La mise en scène de son corps et de sa parole suivent. Ses meetings deviennent les marqueurs du nouveau Le Pen : micro sans fil sous la cravate, sans pupitre et sans notes, le président du FN se livre à des improvisations, déambule sur une scène gigantesque où se dressent des écrans géants et des vasques crépitant de flammes... tout ceci devant des milliers de personnes et avec, en fond sonore, l’air du « Chœur des esclaves » du Nabucco de Verdi. Des talk-shows à l’américaine, sur le modèle des télévangélistes que Jean-Marie Le Pen a vus, lors d’un de ses séjours aux États-Unis.

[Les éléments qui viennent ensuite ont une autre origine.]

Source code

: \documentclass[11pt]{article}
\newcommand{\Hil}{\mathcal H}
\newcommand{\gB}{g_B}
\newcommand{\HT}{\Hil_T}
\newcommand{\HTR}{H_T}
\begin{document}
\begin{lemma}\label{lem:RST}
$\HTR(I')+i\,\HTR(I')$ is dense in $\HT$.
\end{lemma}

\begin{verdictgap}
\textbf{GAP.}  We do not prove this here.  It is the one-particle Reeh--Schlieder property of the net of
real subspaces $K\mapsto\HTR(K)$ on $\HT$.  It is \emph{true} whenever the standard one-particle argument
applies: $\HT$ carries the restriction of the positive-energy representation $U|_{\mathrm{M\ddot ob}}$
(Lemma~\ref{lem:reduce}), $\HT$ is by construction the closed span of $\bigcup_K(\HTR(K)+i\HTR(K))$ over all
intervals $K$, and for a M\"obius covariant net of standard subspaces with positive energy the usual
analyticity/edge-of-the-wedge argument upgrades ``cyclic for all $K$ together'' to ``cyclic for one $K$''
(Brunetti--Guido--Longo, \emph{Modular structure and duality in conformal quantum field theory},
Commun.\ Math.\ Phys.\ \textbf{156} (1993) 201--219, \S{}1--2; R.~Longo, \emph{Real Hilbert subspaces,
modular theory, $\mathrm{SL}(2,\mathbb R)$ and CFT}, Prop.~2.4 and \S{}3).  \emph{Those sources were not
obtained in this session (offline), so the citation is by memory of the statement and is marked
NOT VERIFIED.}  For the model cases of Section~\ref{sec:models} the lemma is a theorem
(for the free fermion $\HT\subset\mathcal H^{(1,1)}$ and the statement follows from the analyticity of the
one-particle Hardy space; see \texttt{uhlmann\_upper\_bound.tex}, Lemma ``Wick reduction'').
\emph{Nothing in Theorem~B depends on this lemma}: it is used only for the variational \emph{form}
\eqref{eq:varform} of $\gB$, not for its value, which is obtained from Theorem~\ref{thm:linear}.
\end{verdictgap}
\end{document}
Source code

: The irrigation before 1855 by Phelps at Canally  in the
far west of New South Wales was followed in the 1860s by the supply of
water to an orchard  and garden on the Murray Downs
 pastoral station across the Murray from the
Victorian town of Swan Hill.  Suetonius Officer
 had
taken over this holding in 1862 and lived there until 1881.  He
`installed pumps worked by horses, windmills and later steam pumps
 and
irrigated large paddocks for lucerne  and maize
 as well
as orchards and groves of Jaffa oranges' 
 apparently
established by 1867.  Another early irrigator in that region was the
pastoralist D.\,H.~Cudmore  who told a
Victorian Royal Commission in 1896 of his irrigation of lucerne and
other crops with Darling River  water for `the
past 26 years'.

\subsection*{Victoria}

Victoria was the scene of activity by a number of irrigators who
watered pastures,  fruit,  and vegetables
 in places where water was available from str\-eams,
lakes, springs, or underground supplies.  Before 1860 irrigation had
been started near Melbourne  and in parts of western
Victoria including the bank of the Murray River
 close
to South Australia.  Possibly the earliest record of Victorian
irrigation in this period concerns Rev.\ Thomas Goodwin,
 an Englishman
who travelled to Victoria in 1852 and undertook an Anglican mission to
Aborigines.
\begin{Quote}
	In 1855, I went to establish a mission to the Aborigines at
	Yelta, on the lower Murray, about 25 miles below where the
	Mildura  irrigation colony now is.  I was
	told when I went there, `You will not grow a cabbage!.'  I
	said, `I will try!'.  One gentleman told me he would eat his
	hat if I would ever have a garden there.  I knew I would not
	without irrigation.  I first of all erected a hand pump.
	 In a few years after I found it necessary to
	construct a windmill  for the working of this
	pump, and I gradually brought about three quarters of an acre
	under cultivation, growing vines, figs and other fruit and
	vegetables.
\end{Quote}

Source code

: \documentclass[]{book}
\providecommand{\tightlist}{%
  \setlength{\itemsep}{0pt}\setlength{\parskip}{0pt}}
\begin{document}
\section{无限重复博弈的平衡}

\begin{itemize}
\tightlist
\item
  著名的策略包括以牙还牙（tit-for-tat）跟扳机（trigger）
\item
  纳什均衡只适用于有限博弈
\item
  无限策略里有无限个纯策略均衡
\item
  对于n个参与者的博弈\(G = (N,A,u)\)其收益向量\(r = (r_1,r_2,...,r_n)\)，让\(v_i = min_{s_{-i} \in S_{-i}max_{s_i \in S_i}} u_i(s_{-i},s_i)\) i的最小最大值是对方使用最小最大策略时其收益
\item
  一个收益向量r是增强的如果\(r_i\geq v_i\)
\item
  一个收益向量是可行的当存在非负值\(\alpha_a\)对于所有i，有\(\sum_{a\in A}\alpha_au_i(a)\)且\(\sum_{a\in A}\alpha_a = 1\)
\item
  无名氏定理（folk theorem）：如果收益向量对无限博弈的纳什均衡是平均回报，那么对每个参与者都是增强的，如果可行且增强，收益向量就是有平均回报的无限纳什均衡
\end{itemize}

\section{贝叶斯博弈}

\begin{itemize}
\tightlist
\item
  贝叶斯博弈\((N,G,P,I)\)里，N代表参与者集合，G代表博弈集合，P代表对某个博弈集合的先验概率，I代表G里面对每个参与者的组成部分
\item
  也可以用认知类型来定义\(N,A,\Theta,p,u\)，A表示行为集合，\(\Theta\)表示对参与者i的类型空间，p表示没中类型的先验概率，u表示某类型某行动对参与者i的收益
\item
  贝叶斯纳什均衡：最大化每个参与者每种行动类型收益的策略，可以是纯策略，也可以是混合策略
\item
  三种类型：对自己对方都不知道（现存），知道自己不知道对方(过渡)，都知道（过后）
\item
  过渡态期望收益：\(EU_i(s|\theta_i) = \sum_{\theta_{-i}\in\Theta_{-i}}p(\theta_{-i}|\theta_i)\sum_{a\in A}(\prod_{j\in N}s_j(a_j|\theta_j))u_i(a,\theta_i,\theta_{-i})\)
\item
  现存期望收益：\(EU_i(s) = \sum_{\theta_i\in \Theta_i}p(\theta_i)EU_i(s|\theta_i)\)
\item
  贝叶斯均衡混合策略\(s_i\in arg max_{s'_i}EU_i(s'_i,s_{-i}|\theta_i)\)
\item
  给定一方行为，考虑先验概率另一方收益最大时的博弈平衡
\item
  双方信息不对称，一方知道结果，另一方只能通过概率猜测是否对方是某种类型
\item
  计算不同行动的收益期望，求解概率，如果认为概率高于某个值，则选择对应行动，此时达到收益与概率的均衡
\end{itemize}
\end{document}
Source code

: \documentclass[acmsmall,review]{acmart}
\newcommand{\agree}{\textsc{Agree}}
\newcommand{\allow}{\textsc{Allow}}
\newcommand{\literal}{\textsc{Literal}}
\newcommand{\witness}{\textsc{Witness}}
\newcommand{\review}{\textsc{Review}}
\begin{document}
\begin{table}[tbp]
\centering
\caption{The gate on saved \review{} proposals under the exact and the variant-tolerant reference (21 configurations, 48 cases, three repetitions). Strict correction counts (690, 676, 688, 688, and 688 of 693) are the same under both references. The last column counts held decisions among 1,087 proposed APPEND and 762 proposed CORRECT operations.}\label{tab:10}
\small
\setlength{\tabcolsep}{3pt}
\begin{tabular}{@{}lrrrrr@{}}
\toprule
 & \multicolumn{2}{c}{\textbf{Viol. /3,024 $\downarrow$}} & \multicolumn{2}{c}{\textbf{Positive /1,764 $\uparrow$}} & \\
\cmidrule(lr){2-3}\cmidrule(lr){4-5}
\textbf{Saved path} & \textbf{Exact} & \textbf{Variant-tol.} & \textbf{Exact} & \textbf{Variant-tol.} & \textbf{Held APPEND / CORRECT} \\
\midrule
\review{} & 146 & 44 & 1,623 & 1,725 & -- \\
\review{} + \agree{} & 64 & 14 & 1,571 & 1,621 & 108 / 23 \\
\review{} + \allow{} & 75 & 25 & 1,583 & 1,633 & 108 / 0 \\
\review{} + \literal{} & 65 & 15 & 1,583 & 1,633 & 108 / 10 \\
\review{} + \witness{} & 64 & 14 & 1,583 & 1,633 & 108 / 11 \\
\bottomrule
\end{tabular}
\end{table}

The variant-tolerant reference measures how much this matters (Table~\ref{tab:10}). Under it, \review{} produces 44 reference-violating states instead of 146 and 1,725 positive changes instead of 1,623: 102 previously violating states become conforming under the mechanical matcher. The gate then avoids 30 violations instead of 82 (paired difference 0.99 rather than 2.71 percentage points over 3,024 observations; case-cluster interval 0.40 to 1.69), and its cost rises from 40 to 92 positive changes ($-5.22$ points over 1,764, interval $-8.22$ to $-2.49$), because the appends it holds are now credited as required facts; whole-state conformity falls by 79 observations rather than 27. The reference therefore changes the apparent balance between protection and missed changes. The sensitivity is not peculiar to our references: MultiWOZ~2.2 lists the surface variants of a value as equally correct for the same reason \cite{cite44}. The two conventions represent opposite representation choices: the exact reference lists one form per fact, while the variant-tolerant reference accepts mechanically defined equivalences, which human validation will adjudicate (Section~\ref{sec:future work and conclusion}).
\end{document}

Le président du FN acquiert une nouvelle dimension. « Avant, c’était un tribun, il ne faisait pas attention à sa tenue. Là, il veut être le Reagan français. Il joue la droite patriotique à l’américaine », témoigne Carl Lang.
Le Le Pen de la fin des années 1980 est un candidat au sourire éclatant, portant un costume de qualité avec une cravate assortie qui entend s'imposer comme un homme politique majeur. L’homme au bandeau, celui des années soixante dix, n'existe plus. Il est définitivement enterré.